The rise and fall of Lisp at the Jet Propulsion Lab (2002)

  • Here's the paper that summarizes the results of the Remote Agent flight experiment ("RAX"), which is the project Erann was working on at the time:

    www-aig.jpl.nasa.gov/public/papers/rax-results-isairas99.ps

    The stuff about integrating a Lisp executive/planner and the rest of the C flight software is in section 4.1.

    It's for sure none of this flight software is in Lisp any more. Additionally, I would be highly surprised if any shred of the ground software that supports it is in Lisp. Both flight and ground s/w is almost certainly in C/C++ and Java.

    One of the successors to RAX is:

    http://ase.jpl.nasa.gov/

    in which an Earth-orbiting spacecraft can recognize events like volcano eruptions) and autonomously (without ground control) take extra data from it.

    *

    It's hard to appreciate just how unwilling a flight mission is to take on any unnecessary technical risk. Risk, along with cost, schedule, and mass, is one of the fundamental things mission designers must cope with. Lisp looks like risk, and risk will be eliminated ruthlessly (as in the meeting Erann describes in the OP).

    Additionally, there are the software lifecycle considerations. That is, flight s/w, if it works, tends to be passed forward from mission to mission, and quirky choices tend to be weeded out.

  • "we're confusing best practice with standard practice"

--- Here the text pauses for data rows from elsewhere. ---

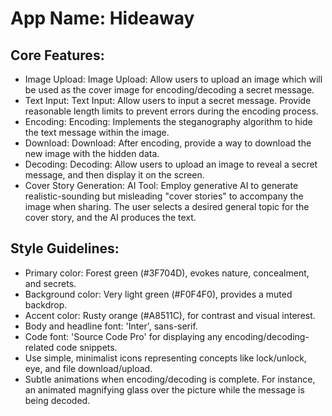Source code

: # **App Name**: Hideaway

## Core Features:

- Image Upload: Image Upload: Allow users to upload an image which will be used as the cover image for encoding/decoding a secret message.
- Text Input: Text Input: Allow users to input a secret message. Provide reasonable length limits to prevent errors during the encoding process.
- Encoding: Encoding: Implements the steganography algorithm to hide the text message within the image.
- Download: Download: After encoding, provide a way to download the new image with the hidden data.
- Decoding: Decoding: Allow users to upload an image to reveal a secret message, and then display it on the screen.
- Cover Story Generation: AI Tool: Employ generative AI to generate realistic-sounding but misleading "cover stories" to accompany the image when sharing. The user selects a desired general topic for the cover story, and the AI produces the text.

## Style Guidelines:

- Primary color: Forest green (#3F704D), evokes nature, concealment, and secrets.
- Background color: Very light green (#F0F4F0), provides a muted backdrop.
- Accent color: Rusty orange (#A8511C), for contrast and visual interest.
- Body and headline font: 'Inter', sans-serif.
- Code font: 'Source Code Pro' for displaying any encoding/decoding-related code snippets.
- Use simple, minimalist icons representing concepts like lock/unlock, eye, and file download/upload.
- Subtle animations when encoding/decoding is complete. For instance, an animated magnifying glass over the picture while the message is being decoded.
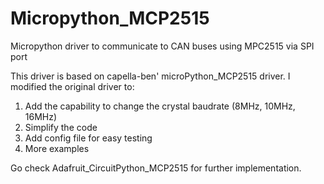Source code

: # Micropython_MCP2515
Micropython driver to communicate to CAN buses using MPC2515 via SPI port


This driver is based on capella-ben' microPython_MCP2515 driver. I modified the original driver to:
  1. Add the capability to change the crystal baudrate (8MHz, 10MHz, 16MHz)
  2. Simplify the code
  3. Add config file for easy testing
  4. More examples


Go check Adafruit_CircuitPython_MCP2515 for further implementation.
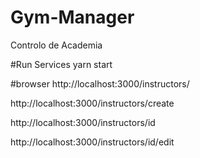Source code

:# Gym-Manager
Controlo de Academia

#Run Services
yarn start

#browser
http://localhost:3000/instructors/



http://localhost:3000/instructors/create



http://localhost:3000/instructors/id




http://localhost:3000/instructors/id/edit
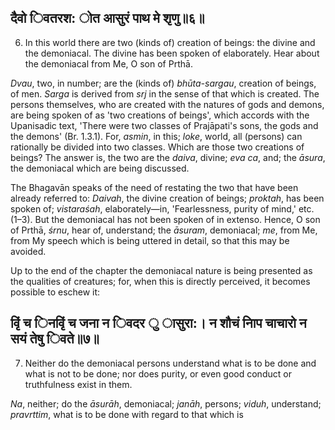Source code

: ## दैवो िवतरश: ोत आसुरं पाथ मे शृणु॥६॥

6. In this world there are two (kinds of) creation of beings: the divine and the demoniacal. The divine has been spoken of elaborately. Hear about the demoniacal from Me, O son of Prthā.

*Dvau*, two, in number; are the (kinds of) *bhūta-sargau*, creation of beings, of men. *Sarga* is derived from *srj* in the sense of that which is created. The persons themselves, who are created with the natures of gods and demons, are being spoken of as 'two creations of beings', which accords with the Upanisadic text, 'There were two classes of Prajāpati's sons, the gods and the demons' (Br. 1.3.1). For, *asmin*, in this; *loke*, world, all (persons) can rationally be divided into two classes. Which are those two creations of beings? The answer is, the two are the *daiva*, divine; *eva ca*, and; the *āsura*, the demoniacal which are being discussed.

The Bhagavān speaks of the need of restating the two that have been already referred to: *Daivah*, the divine creation of beings; *proktah*, has been spoken of; *vistaraśah*, elaborately—in, 'Fearlessness, purity of mind,' etc. (1–3). But the demoniacal has not been spoken of in extenso. Hence, O son of Prthā, *śrnu*, hear of, understand; the *āsuram*, demoniacal; *me*, from Me, from My speech which is being uttered in detail, so that this may be avoided.

Up to the end of the chapter the demoniacal nature is being presented as the qualities of creatures; for, when this is directly perceived, it becomes possible to eschew it:

## वृिं च िनवृिं च जना न िवदर ु ासुरा:। न शौचं नािप चाचारो न सयं तेषु िवते॥७॥

7. Neither do the demoniacal persons understand what is to be done and what is not to be done; nor does purity, or even good conduct or truthfulness exist in them.

*Na*, neither; do the *āsurāh*, demoniacal; *janāh*, persons; *viduh*, understand; *pravrttim*, what is to be done with regard to that which is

    This nails my dislike of the phrase 'best practice'. It never means 'the best way to do it' and always means 'the way everyone else does it' or worse 'the way the person writing the phrase has just thought of doing it'.

  • "15. (Shea's Law) The ability to improve a design occurs primarily at the interfaces. This is also the prime location for screwing it up."

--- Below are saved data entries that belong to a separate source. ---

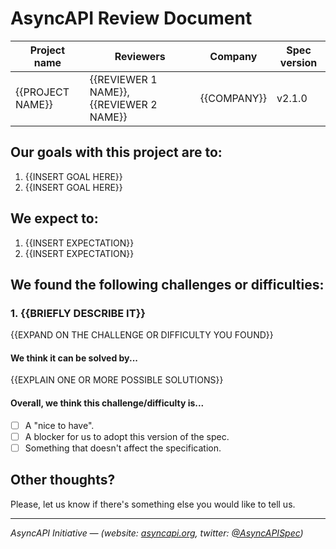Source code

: # AsyncAPI Review Document

|Project name|Reviewers|Company|Spec version|
|------------|---------|-------|------------|
|{{PROJECT NAME}}|{{REVIEWER 1 NAME}}, {{REVIEWER 2 NAME}}|{{COMPANY}}|v2.1.0|

## Our goals with this project are to:
  1. {{INSERT GOAL HERE}}
  2. {{INSERT GOAL HERE}}

## We expect to:
  1. {{INSERT EXPECTATION}}
  2. {{INSERT EXPECTATION}}

## We found the following challenges or difficulties:

<!-- Please, repeat this block for every challenge/difficulty. -->

### 1. {{BRIEFLY DESCRIBE IT}}
{{EXPAND ON THE CHALLENGE OR DIFFICULTY YOU FOUND}}

#### We think it can be solved by...
{{EXPLAIN ONE OR MORE POSSIBLE SOLUTIONS}}

#### Overall, we think this challenge/difficulty is...
  * [ ] A "nice to have".
  * [ ] A blocker for us to adopt this version of the spec.
  * [ ] Something that doesn't affect the specification.

<!-- End of the block -->

## Other thoughts?

Please, let us know if there's something else you would like to tell us.

---
_AsyncAPI Initiative — (website: [asyncapi.org](https://asyncapi.org), twitter: [@AsyncAPISpec](https://twitter.com/AsyncAPISpec))_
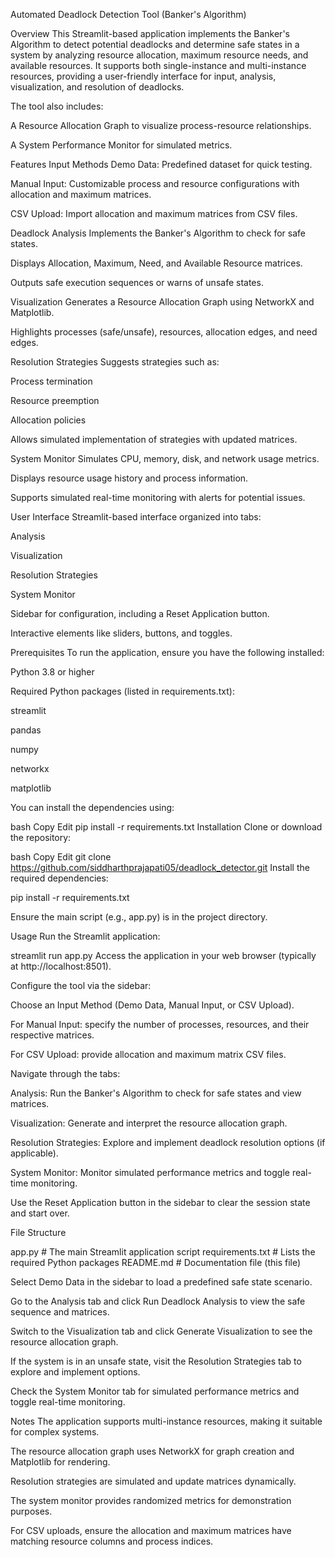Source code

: Automated Deadlock Detection Tool (Banker's Algorithm)

Overview
This Streamlit-based application implements the Banker's Algorithm to detect potential deadlocks and determine safe states in a system by analyzing resource allocation, maximum resource needs, and available resources.
It supports both single-instance and multi-instance resources, providing a user-friendly interface for input, analysis, visualization, and resolution of deadlocks.

The tool also includes:

A Resource Allocation Graph to visualize process-resource relationships.

A System Performance Monitor for simulated metrics.

Features
Input Methods
Demo Data: Predefined dataset for quick testing.

Manual Input: Customizable process and resource configurations with allocation and maximum matrices.

CSV Upload: Import allocation and maximum matrices from CSV files.

Deadlock Analysis
Implements the Banker's Algorithm to check for safe states.

Displays Allocation, Maximum, Need, and Available Resource matrices.

Outputs safe execution sequences or warns of unsafe states.

Visualization
Generates a Resource Allocation Graph using NetworkX and Matplotlib.

Highlights processes (safe/unsafe), resources, allocation edges, and need edges.

Resolution Strategies
Suggests strategies such as:

Process termination

Resource preemption

Allocation policies

Allows simulated implementation of strategies with updated matrices.

System Monitor
Simulates CPU, memory, disk, and network usage metrics.

Displays resource usage history and process information.

Supports simulated real-time monitoring with alerts for potential issues.

User Interface
Streamlit-based interface organized into tabs:

Analysis

Visualization

Resolution Strategies

System Monitor

Sidebar for configuration, including a Reset Application button.

Interactive elements like sliders, buttons, and toggles.

Prerequisites
To run the application, ensure you have the following installed:

Python 3.8 or higher

Required Python packages (listed in requirements.txt):

streamlit

pandas

numpy

networkx

matplotlib

You can install the dependencies using:

bash
Copy
Edit
pip install -r requirements.txt
Installation
Clone or download the repository:

bash
Copy
Edit
git clone <https://github.com/siddharthprajapati05/deadlock_detector.git>
Install the required dependencies:

pip install -r requirements.txt

Ensure the main script (e.g., app.py) is in the project directory.

Usage
Run the Streamlit application:


streamlit run app.py
Access the application in your web browser (typically at http://localhost:8501).

Configure the tool via the sidebar:

Choose an Input Method (Demo Data, Manual Input, or CSV Upload).

For Manual Input: specify the number of processes, resources, and their respective matrices.

For CSV Upload: provide allocation and maximum matrix CSV files.

Navigate through the tabs:

Analysis: Run the Banker's Algorithm to check for safe states and view matrices.

Visualization: Generate and interpret the resource allocation graph.

Resolution Strategies: Explore and implement deadlock resolution options (if applicable).

System Monitor: Monitor simulated performance metrics and toggle real-time monitoring.

Use the Reset Application button in the sidebar to clear the session state and start over.

File Structure

app.py               # The main Streamlit application script
requirements.txt     # Lists the required Python packages
README.md            # Documentation file (this file)

Select Demo Data in the sidebar to load a predefined safe state scenario.

Go to the Analysis tab and click Run Deadlock Analysis to view the safe sequence and matrices.

Switch to the Visualization tab and click Generate Visualization to see the resource allocation graph.

If the system is in an unsafe state, visit the Resolution Strategies tab to explore and implement options.

Check the System Monitor tab for simulated performance metrics and toggle real-time monitoring.

Notes
The application supports multi-instance resources, making it suitable for complex systems.

The resource allocation graph uses NetworkX for graph creation and Matplotlib for rendering.

Resolution strategies are simulated and update matrices dynamically.

The system monitor provides randomized metrics for demonstration purposes.

For CSV uploads, ensure the allocation and maximum matrices have matching resource columns and process indices.

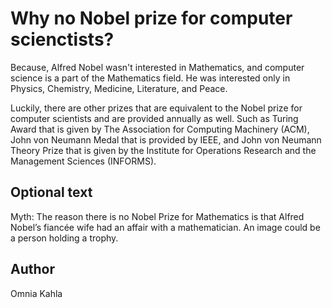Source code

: <!-- BEGIN TITLE -->
# Why no Nobel prize for computer scienctists?
<!-- END TITLE -->

<!-- BEGIN BODY -->
Because, Alfred Nobel wasn't interested in Mathematics, and computer science is a part of the Mathematics field. He was interested only in Physics, Chemistry, Medicine, Literature, and Peace.

Luckily, there are other prizes that are equivalent to the Nobel prize for computer scientists and are provided annually as well. Such as Turing Award that is given by The Association for Computing Machinery (ACM), John von Neumann Medal that is provided by IEEE, and John von Neumann Theory Prize that is given by the Institute for Operations Research and the Management Sciences (INFORMS).
<!-- END BODY -->





## Optional text
<!-- BEGIN OPTIONAL -->
Myth: The reason there is no Nobel Prize for Mathematics is that Alfred Nobel’s fiancée wife had an affair with a mathematician.
An image could be a person holding a trophy.
<!-- END OPTIONAL -->



## Author
<!-- BEGIN AUTHOR -->
Omnia Kahla
<!-- END AUTHOR -->
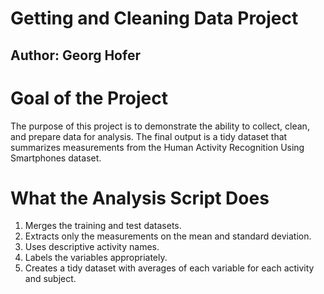 # Getting and Cleaning Data Project
## Author: Georg Hofer

# Goal of the Project
The purpose of this project is to demonstrate the ability to collect, clean, and prepare data for analysis. The final output is a tidy dataset that summarizes measurements from the Human Activity Recognition Using Smartphones dataset.

# What the Analysis Script Does
1. Merges the training and test datasets.
2. Extracts only the measurements on the mean and standard deviation.
3. Uses descriptive activity names.
4. Labels the variables appropriately.
5. Creates a tidy dataset with averages of each variable for each activity and subject.
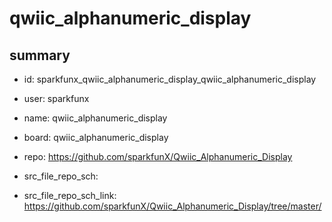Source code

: # qwiic_alphanumeric_display
 
## summary 
* id: sparkfunx_qwiic_alphanumeric_display_qwiic_alphanumeric_display
* user: sparkfunx
* name: qwiic_alphanumeric_display
* board: qwiic_alphanumeric_display
* repo: https://github.com/sparkfunX/Qwiic_Alphanumeric_Display



* src_file_repo_sch: 
* src_file_repo_sch_link: https://github.com/sparkfunX/Qwiic_Alphanumeric_Display/tree/master/




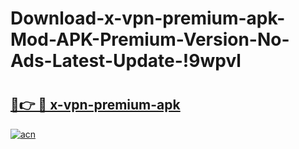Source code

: # Download-x-vpn-premium-apk-Mod-APK-Premium-Version-No-Ads-Latest-Update-!9wpvl

# <h2><a href="https://r2xfzs.esa.edu.pl?title=x-vpn-premium-apk&ref=9wpvl">🔗👉 🔴 x-vpn-premium-apk</a></h2>

[![acn](https://github.com/user-attachments/assets/0f9c940e-d8b0-45ae-aac7-cd30a18b3e1c)](https://r2xfzs.esa.edu.pl?title=x-vpn-premium-apk&ref=9wpvl)

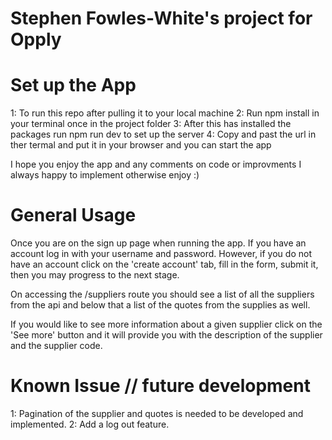 # Stephen Fowles-White's project for Opply

# Set up the App

1: To run this repo after pulling it to your local machine
2: Run npm install in your terminal once in the project folder
3: After this has installed the packages run npm run dev to set up the server
4: Copy and past the url in ther termal and put it in your browser and you can start the app

I hope you enjoy the app and any comments on code or improvments I always happy to implement otherwise enjoy :)

# General Usage

Once you are on the sign up page when running the app. If you have an account log in with your username and password. However, if you do not have an account click on the 'create account' tab, fill in the form, submit it, then you may progress to the next stage.

On accessing the /suppliers route you should see a list of all the suppliers from the api and below that a list of the quotes from the supplies as well.

If you would like to see more information about a given supplier click on the 'See more' button and it will provide you with the description of the supplier and the supplier code.

# Known Issue // future development

1: Pagination of the supplier and quotes is needed to be developed and implemented.
2: Add a log out feature.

    From Akin's Laws of Spacecraft Design: http://spacecraft.ssl.umd.edu/akins_laws.html

  • From the article: "The management world has tried to develop software engineering processes that allow people to be plugged into them like interchangeable components. < . . . > To my mind, the hallmark of the interchangeable component model of software engineers is Java."

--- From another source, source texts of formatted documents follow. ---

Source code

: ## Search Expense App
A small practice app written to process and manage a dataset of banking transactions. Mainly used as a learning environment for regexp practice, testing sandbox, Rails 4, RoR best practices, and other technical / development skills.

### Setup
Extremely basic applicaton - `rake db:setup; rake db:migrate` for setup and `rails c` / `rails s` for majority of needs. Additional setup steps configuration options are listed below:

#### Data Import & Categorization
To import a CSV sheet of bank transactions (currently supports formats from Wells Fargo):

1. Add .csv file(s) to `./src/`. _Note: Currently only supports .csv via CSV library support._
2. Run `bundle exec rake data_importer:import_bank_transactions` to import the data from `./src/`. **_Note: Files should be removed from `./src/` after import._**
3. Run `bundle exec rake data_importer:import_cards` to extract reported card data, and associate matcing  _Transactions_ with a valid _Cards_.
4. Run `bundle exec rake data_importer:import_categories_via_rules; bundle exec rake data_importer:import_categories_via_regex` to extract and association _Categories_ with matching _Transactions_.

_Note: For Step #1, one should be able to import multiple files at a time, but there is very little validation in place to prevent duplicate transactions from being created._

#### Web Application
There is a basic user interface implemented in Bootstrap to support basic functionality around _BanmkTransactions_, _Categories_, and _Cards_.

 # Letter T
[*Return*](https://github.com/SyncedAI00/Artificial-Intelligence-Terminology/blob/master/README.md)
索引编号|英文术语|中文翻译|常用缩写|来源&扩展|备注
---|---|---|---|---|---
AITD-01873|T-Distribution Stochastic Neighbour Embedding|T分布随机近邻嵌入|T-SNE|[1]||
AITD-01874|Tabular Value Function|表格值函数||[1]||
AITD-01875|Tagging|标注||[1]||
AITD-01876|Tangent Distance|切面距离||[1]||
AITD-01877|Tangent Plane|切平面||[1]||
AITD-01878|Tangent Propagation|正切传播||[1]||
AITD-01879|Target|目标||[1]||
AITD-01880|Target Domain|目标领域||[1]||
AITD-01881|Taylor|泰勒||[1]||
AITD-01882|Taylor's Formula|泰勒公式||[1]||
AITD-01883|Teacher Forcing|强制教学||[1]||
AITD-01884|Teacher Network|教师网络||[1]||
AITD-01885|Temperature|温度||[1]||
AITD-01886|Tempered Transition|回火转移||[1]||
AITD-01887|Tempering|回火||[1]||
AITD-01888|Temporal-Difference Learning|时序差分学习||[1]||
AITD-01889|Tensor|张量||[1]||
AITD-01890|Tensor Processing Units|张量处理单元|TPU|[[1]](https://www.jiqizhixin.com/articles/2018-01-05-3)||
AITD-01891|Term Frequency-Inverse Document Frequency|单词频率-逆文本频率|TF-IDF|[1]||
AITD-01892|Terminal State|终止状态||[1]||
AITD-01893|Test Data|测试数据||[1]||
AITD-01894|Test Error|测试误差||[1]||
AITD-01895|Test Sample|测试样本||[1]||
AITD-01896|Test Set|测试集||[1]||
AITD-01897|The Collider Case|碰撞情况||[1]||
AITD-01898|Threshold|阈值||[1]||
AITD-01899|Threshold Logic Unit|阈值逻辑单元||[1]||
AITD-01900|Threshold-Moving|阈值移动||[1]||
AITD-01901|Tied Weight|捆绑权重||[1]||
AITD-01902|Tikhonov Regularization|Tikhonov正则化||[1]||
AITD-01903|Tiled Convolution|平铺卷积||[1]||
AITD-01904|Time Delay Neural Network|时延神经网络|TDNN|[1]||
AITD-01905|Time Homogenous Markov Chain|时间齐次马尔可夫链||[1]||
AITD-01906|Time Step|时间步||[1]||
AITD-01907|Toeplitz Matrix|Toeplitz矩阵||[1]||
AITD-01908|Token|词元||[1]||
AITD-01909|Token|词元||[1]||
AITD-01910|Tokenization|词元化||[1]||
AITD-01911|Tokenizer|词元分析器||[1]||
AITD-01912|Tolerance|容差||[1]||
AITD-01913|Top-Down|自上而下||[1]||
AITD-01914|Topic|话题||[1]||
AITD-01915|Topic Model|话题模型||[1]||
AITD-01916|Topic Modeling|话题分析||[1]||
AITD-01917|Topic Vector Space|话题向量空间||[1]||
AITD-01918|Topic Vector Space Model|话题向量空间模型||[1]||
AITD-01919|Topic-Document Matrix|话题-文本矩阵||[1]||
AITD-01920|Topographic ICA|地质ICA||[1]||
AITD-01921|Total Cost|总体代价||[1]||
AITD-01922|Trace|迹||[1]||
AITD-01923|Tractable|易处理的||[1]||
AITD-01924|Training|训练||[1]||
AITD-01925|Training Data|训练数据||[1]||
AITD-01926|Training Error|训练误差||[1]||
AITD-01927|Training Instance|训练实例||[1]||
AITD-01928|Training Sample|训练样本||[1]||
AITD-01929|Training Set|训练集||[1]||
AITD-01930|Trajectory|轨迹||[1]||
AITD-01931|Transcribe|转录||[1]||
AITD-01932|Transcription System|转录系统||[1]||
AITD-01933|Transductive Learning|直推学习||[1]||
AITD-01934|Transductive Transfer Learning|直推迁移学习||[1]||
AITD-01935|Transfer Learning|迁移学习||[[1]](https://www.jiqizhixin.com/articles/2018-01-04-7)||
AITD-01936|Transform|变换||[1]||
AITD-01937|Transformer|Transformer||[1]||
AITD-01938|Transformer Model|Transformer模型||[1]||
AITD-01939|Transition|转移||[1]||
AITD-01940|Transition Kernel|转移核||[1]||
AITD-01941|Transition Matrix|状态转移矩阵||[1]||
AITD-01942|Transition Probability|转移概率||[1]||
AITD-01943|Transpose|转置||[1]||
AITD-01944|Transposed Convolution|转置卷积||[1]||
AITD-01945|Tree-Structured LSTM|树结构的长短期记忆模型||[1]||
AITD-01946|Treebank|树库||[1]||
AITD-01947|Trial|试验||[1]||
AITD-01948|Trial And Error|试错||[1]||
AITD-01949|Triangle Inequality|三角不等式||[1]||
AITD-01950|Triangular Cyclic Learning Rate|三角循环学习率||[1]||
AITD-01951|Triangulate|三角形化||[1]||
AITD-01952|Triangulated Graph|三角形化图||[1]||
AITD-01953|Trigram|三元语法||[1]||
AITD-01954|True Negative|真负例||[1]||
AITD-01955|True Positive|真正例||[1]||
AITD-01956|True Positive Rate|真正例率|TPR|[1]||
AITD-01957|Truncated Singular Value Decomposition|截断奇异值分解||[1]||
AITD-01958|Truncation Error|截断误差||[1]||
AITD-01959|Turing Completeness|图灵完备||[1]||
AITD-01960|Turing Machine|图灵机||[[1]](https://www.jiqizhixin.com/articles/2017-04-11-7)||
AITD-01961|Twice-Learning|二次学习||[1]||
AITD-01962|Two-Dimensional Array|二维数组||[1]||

    I hate that attitude in management. I've been surprised to find that at higher levels (think C-level) of management leaders who completely don't think of engineers as plug-and-play. I wonder if it is an attitude or viewpoint more common in lower level management in large organizations.

    Regardless, I kind of gave up on Java simply because I felt it seemed to get me into environments where people were treated as cogs.

  • "Debugging a program running on a $100M piece of hardware that is 100 million miles away is an interesting experience. Having a read-eval-print loop running on the spacecraft proved invaluable in finding and fixing the problem."

    I would love to see a transcript of this debugging session.

  • As someone who's never used Lisp before, what's the difference between Lisp and Haskell? I keep hearing old stories about the virtues of Lisp, but it doesn't seem like anyone uses it anymore. Has it just been replaced by newer functional languages?

  • I think the article lacks a lot of meat. It talks about what the author used Lisp for, but it doesn't really dicsuss why he thinks Lisp should be used, or why others thought it should not be used.

    For example,

    "Someone (I don't know who) interrupted him [the software integration engineer] and asked if he could change only one thing to make things better what would it be. His answer was: get rid of Lisp. That one event was pretty much the end of Lisp at JPL."

    Why did the integration engineer say that? This should be the cornerstone of the article. Same thing goes for the Google discussion he quotes.

    Also, the author doesn't seem to take market forces into effect, eg. given that C++/Java became the dominant languages, I'm almost certain there were (are) not enough Lisp programmers on the market for Lisp to be a feasible technology at a large organization.

  • Nice article, but I really didn't like the ending. It seemed a lot like Republican "everything the government does is wrong and costs taxpayer dollars" propaganda.